You should also have the ability to toggle this phoneme view on or off, and additionally for VCV you can toggle rest notes on or off as well.


-2.b: Toolbars-
fairly simpler than the toolbars we already have:
upload_2020-8-28_13-1-41.png


-2.c: Envelopes and pitch bends-
Envelopes will be sitting on the bottom of the screen as if they're parameters in other software like Synth V:
upload_2020-8-28_13-2-24.png

There's also checkboxes for turning on or off pitch bends, VCV rest notes and phonemes as mentioned before.
If pitch lines were turned on they would probably look like this:
upload_2020-8-28_13-15-34.png
(ye I know I had to improv in paint as;lfjas;ljf;j)


-2.d: Themes-

There should be a few themes built into the editor that you can pick from, as well as a theme editor.



Change 3: Multiple tracks
yes have multiple tracks to work with
not too much to explain here, it is what it is



Welp I can't think of anything else significant here, this took me a while
idk what do you think? :P
Please let me know!
 
Last edited:

sangv

Ruko's Ruffians
Defender of Defoko
While the idea of instant rendering is nice, I feel like that would probably lock everyone down to just one resampler with the way you've suggested implementing it. I'm not really sure how else it would be implemented though because I don't really know too much about the technology side of vocalsynth.
I also feel like, to be able to have automatic note creation based on word/phoneme input for CVVC voicebanks, it would require extra configuration. But again, still a nice idea, and could probably work I think!
Also, in the UI mockup you created there's no visible way to change tempo.
 

sof¡¡¡a

Ruko's Ruffians
Defender of Defoko
I agree with what you're proposing. UTAU is way harder to use than other synths, and making it more user-friendly would really be a game-changer.
I can compare your mockup's interface to Synthesizer V (which is an awesome reference for a good synth IMO). It's really pretty; and... I think that changing UTAU's interface would be a good idea. I feel that it's a bit outdated and that it has stayed the same for years and years. A little change would be great.
Something I would LOVE to be able to do is to edit pitch curves properly without needing external plugins. And, this may be an unpopular opinion but... I would like to get rid of that awful lot of resamplers and wavtools sitting on my computer.

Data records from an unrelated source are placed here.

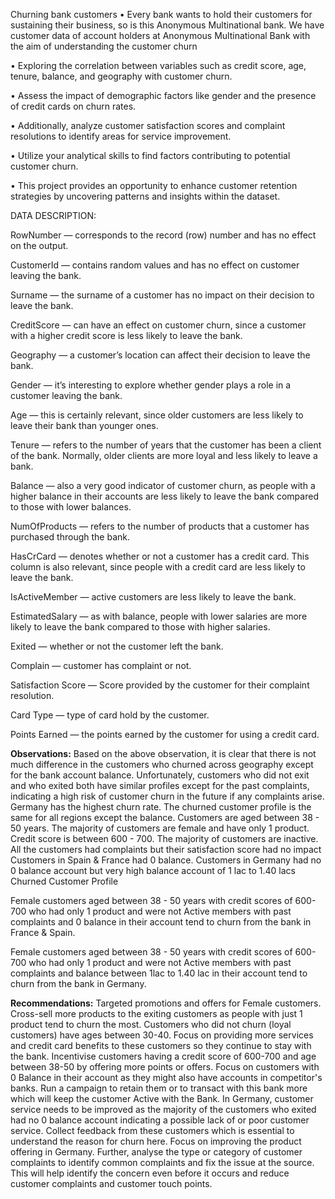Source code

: Churning bank customers
• Every bank wants to hold their customers for sustaining their business, so is this Anonymous Multinational bank. We have customer data of account holders at Anonymous Multinational Bank with the aim of understanding the customer churn

• Exploring the correlation between variables such as credit score, age, tenure, balance, and geography with customer churn.

• Assess the impact of demographic factors like gender and the presence of credit cards on churn rates.

• Additionally, analyze customer satisfaction scores and complaint resolutions to identify areas for service improvement.

• Utilize your analytical skills to find factors contributing to potential customer churn.

• This project provides an opportunity to enhance customer retention strategies by uncovering patterns and insights within the dataset.

DATA DESCRIPTION:

RowNumber — corresponds to the record (row) number and has no effect on the output.

CustomerId — contains random values and has no effect on customer leaving the bank.

Surname — the surname of a customer has no impact on their decision to leave the bank.

CreditScore — can have an effect on customer churn, since a customer with a higher credit score is less likely to leave the bank.

Geography — a customer’s location can affect their decision to leave the bank.

Gender — it’s interesting to explore whether gender plays a role in a customer leaving the bank.

Age — this is certainly relevant, since older customers are less likely to leave their bank than younger ones.

Tenure — refers to the number of years that the customer has been a client of the bank. Normally, older clients are more loyal and less likely to leave a bank.

Balance — also a very good indicator of customer churn, as people with a higher balance in their accounts are less likely to leave the bank compared to those with lower balances.

NumOfProducts — refers to the number of products that a customer has purchased through the bank.

HasCrCard — denotes whether or not a customer has a credit card. This column is also relevant, since people with a credit card are less likely to leave the bank.

IsActiveMember — active customers are less likely to leave the bank.

EstimatedSalary — as with balance, people with lower salaries are more likely to leave the bank compared to those with higher salaries.

Exited — whether or not the customer left the bank.

Complain — customer has complaint or not.

Satisfaction Score — Score provided by the customer for their complaint resolution.

Card Type — type of card hold by the customer.

Points Earned — the points earned by the customer for using a credit card.


**Observations:**
Based on the above observation, it is clear that there is not much difference in the customers who churned across geography except for the bank account balance.
Unfortunately, customers who did not exit and who exited both have similar profiles except for the past complaints, indicating a high risk of customer churn in the future if any complaints arise.
Germany has the highest churn rate.
The churned customer profile is the same for all regions except the balance.
Customers are aged between 38 - 50 years.
The majority of customers are female and have only 1 product.
Credit score is between 600 - 700.
The majority of customers are inactive.
All the customers had complaints but their satisfaction score had no impact
Customers in Spain & France had 0 balance.
Customers in Germany had no 0 balance account but very high balance account of 1 lac to 1.40 lacs
Churned Customer Profile

Female customers aged between 38 - 50 years with credit scores of 600-700 who had only 1 product and were not Active members with past complaints and 0 balance in their account tend to churn from the bank in France & Spain.

Female customers aged between 38 - 50 years with credit scores of 600-700 who had only 1 product and were not Active members with past complaints and balance between 1lac to 1.40 lac in their account tend to churn from the bank in Germany.

**Recommendations:**
Targeted promotions and offers for Female customers.
Cross-sell more products to the exiting customers as people with just 1 product tend to churn the most.
Customers who did not churn (loyal customers) have ages between 30-40. Focus on providing more services and credit card benefits to these customers so they continue to stay with the bank.
Incentivise customers having a credit score of 600-700 and age between 38-50 by offering more points or offers.
Focus on customers with 0 Balance in their account as they might also have accounts in competitor's banks. Run a campaign to retain them or to transact with this bank more which will keep the customer Active with the Bank.
In Germany, customer service needs to be improved as the majority of the customers who exited had no 0 balance account indicating a possible lack of or poor customer service. Collect feedback from these customers which is essential to understand the reason for churn here.
Focus on improving the product offering in Germany.
Further, analyse the type or category of customer complaints to identify common complaints and fix the issue at the source.
This will help identify the concern even before it occurs and reduce customer complaints and customer touch points.
 
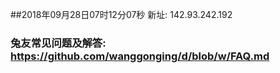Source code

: ##2018年09月28日07时12分07秒 新址: 142.93.242.192
### 兔友常见问题及解答: https://github.com/wanggonging/d/blob/w/FAQ.md
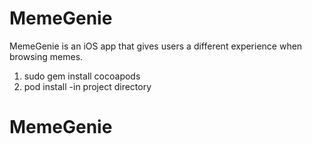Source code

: # MemeGenie

MemeGenie is an iOS app that gives users a different experience when browsing memes.

1. sudo gem install cocoapods
2. pod install -in project directory

# MemeGenie

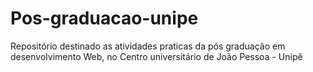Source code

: # Pos-graduacao-unipe
Repositório destinado as atividades praticas da pós graduação em desenvolvimento Web, no Centro universitário de João Pessoa - Unipê
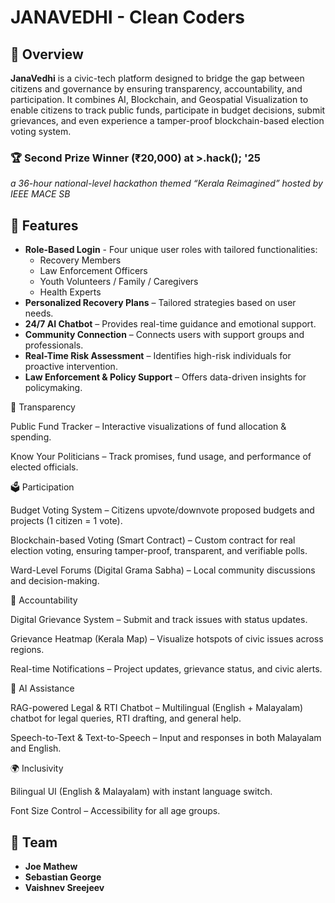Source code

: # JANAVEDHI - Clean Coders

## 📌 Overview  
**JanaVedhi** is a civic-tech platform designed to bridge the gap between citizens and governance by ensuring transparency, accountability, and participation. It combines AI, Blockchain, and Geospatial Visualization to enable citizens to track public funds, participate in budget decisions, submit grievances, and even experience a tamper-proof blockchain-based election voting system.

### 🏆 **Second Prize Winner (₹20,000) at >.hack(); '25**  
*a 36-hour national-level hackathon themed “Kerala Reimagined” hosted by IEEE MACE SB*

## 🚀 Features  
- **Role-Based Login** - Four unique user roles with tailored functionalities:
    * Recovery Members
    * Law Enforcement Officers
    * Youth Volunteers / Family / Caregivers
    * Health Experts
- **Personalized Recovery Plans** – Tailored strategies based on user needs.  
- **24/7 AI Chatbot** – Provides real-time guidance and emotional support.  
- **Community Connection** – Connects users with support groups and professionals.  
- **Real-Time Risk Assessment** – Identifies high-risk individuals for proactive intervention.  
- **Law Enforcement & Policy Support** – Offers data-driven insights for policymaking.
  
🔎 Transparency

Public Fund Tracker – Interactive visualizations of fund allocation & spending.

Know Your Politicians – Track promises, fund usage, and performance of elected officials.

🗳️ Participation

Budget Voting System – Citizens upvote/downvote proposed budgets and projects (1 citizen = 1 vote).

Blockchain-based Voting (Smart Contract) – Custom contract for real election voting, ensuring tamper-proof, transparent, and verifiable polls.

Ward-Level Forums (Digital Grama Sabha) – Local community discussions and decision-making.

📢 Accountability

Digital Grievance System – Submit and track issues with status updates.

Grievance Heatmap (Kerala Map) – Visualize hotspots of civic issues across regions.

Real-time Notifications – Project updates, grievance status, and civic alerts.

🤖 AI Assistance

RAG-powered Legal & RTI Chatbot – Multilingual (English + Malayalam) chatbot for legal queries, RTI drafting, and general help.

Speech-to-Text & Text-to-Speech – Input and responses in both Malayalam and English.

🌍 Inclusivity

Bilingual UI (English & Malayalam) with instant language switch.

Font Size Control – Accessibility for all age groups.
## 📌 Team  
- **Joe Mathew**  
- **Sebastian George**  
- **Vaishnev Sreejeev**  
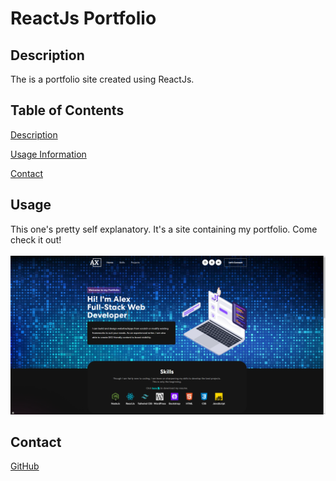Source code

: # ReactJs Portfolio

## Description

  The is a portfolio site created using ReactJs.

## Table of Contents
  [Description](#description)<br/>
 
  [Usage Information](#usage)<br/>

  [Contact](#Contact)<br/> 


## Usage
This one's pretty self explanatory. It's a site containing my portfolio. Come check it out!
</br>
</br>
![portfolio](./src/assets/img/portfolio1.png)


## Contact
[GitHub](https://github.com/ayxu5723) 

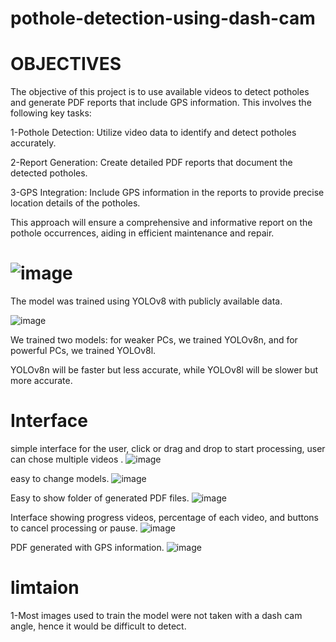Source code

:# pothole-detection-using-dash-cam

# OBJECTIVES
The objective of this project is to use available videos to detect potholes and generate PDF reports that include GPS information. This involves the following key tasks:

1-Pothole Detection: Utilize video data to identify and detect potholes accurately. 				

2-Report Generation: Create detailed PDF reports that document the detected potholes.

3-GPS Integration: Include GPS information in the reports to provide precise location details of the potholes.

This approach will ensure a comprehensive and informative report on the pothole occurrences, aiding in efficient maintenance and repair.


# ![image](https://github.com/moaldeaiji1/pothole-detection-using-dash-cam/assets/164229271/daa99e46-8d67-4b43-b49a-e038e60ccdb2)
The model was trained using YOLOv8 with publicly available data.



![image](https://github.com/moaldeaiji1/pothole-detection-using-dash-cam/assets/164229271/9c077416-e390-4f5d-bdab-1ca4394e1d0e)

We trained two models: for weaker PCs, we trained YOLOv8n, and for powerful PCs, we trained YOLOv8l.

YOLOv8n will be faster but less accurate, while YOLOv8l will be slower but more accurate.


# Interface
simple interface for the user, click or drag and drop to start processing, user can chose multiple videos . 
![image](https://github.com/moaldeaiji1/pothole-detection-using-dash-cam/assets/164229271/afbe1f85-cdd6-4d10-b375-6c775b064a02)




easy to change models.
![image](https://github.com/moaldeaiji1/pothole-detection-using-dash-cam/assets/164229271/c63bafe7-363a-47d3-9116-bc8acfe20add)


Easy to show folder of generated PDF files.
![image](https://github.com/moaldeaiji1/pothole-detection-using-dash-cam/assets/164229271/48846635-c20d-4bb0-8f08-c4da799dad48)



Interface showing progress videos, percentage of each video, and buttons to cancel processing or pause.
![image](https://github.com/moaldeaiji1/pothole-detection-using-dash-cam/assets/164229271/0b0affcf-844a-45a0-9f29-8c1d43905337)








PDF generated with GPS information.
![image](https://github.com/moaldeaiji1/pothole-detection-using-dash-cam/assets/164229271/65872713-b12a-4ea5-8b05-784697f12f2d)







# limtaion 
1-Most images used to train the model were not taken with a dash cam angle, hence it would be difficult to detect.
















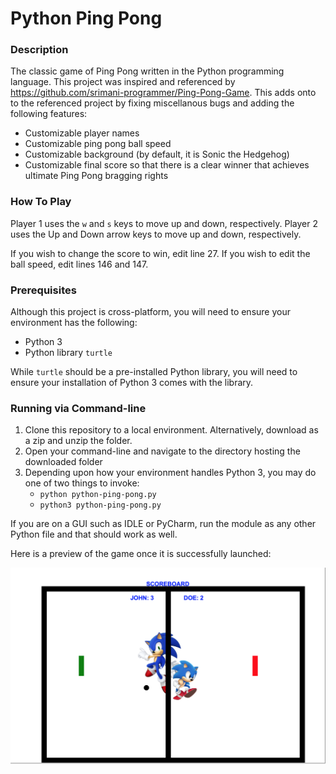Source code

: # Python Ping Pong

### Description
The classic game of Ping Pong written in the Python programming language. This project was inspired and referenced by https://github.com/srimani-programmer/Ping-Pong-Game. This adds onto to the referenced project by fixing miscellanous bugs and adding the following features:

- Customizable player names
- Customizable ping pong ball speed
- Customizable background (by default, it is Sonic the Hedgehog)
- Customizable final score so that there is a clear winner that achieves ultimate Ping Pong bragging rights

### How To Play
Player 1 uses the `w` and `s` keys to move up and down, respectively. Player 2 uses the Up and Down arrow keys to move up and down, respectively.

If you wish to change the score to win, edit line 27. If you wish to edit the ball speed, edit lines 146 and 147.

### Prerequisites
Although this project is cross-platform, you will need to ensure your environment has the following:

- Python 3
- Python library `turtle`

While `turtle` should be a pre-installed Python library, you will need to ensure your installation of Python 3 comes with the library.

### Running via Command-line
1. Clone this repository to a local environment. Alternatively, download as a zip and unzip the folder.
2. Open your command-line and navigate to the directory hosting the downloaded folder
3. Depending upon how your environment handles Python 3, you may do one of two things to invoke:
     - `python python-ping-pong.py`
     - `python3 python-ping-pong.py`

If you are on a GUI such as IDLE or PyCharm, run the module as any other Python file and that should work as well.

Here is a preview of the game once it is successfully launched:

![Python Ping Pong Preview](https://github.com/markusewalker/Python-Ping-Pong/blob/main/preview.png)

Those are the things I can think of. UTAU needs a bit of change; it is a great synth and it can be even better! :D
 

sangv

Ruko's Ruffians
Defender of Defoko
And, this may be an unpopular opinion but... I would like to get rid of that awful lot of resamplers and wavtools sitting on my computer.
I would be okay with this only if the resampler we got forced to use was something flexible with lots of flags and that tends to work well with most voicebanks, like moresampler. If we were stuck with resampler.exe or doppeltler I would probably just stick with older UTAU versions.
 
  • Like
Reactions: bio and sof¡¡¡a

VocAddict

The Voice Within Us
Defender of Defoko
Real time synthesis is probably not possible to do the way resamplers and wavtools are currently coded as output is resampled first completely and then stitched together with the wavtool and not something of a parallel nature that is required for real time synthesis, and that would probably require reprogramming (which probably won't happen considering most devs aren't active any more).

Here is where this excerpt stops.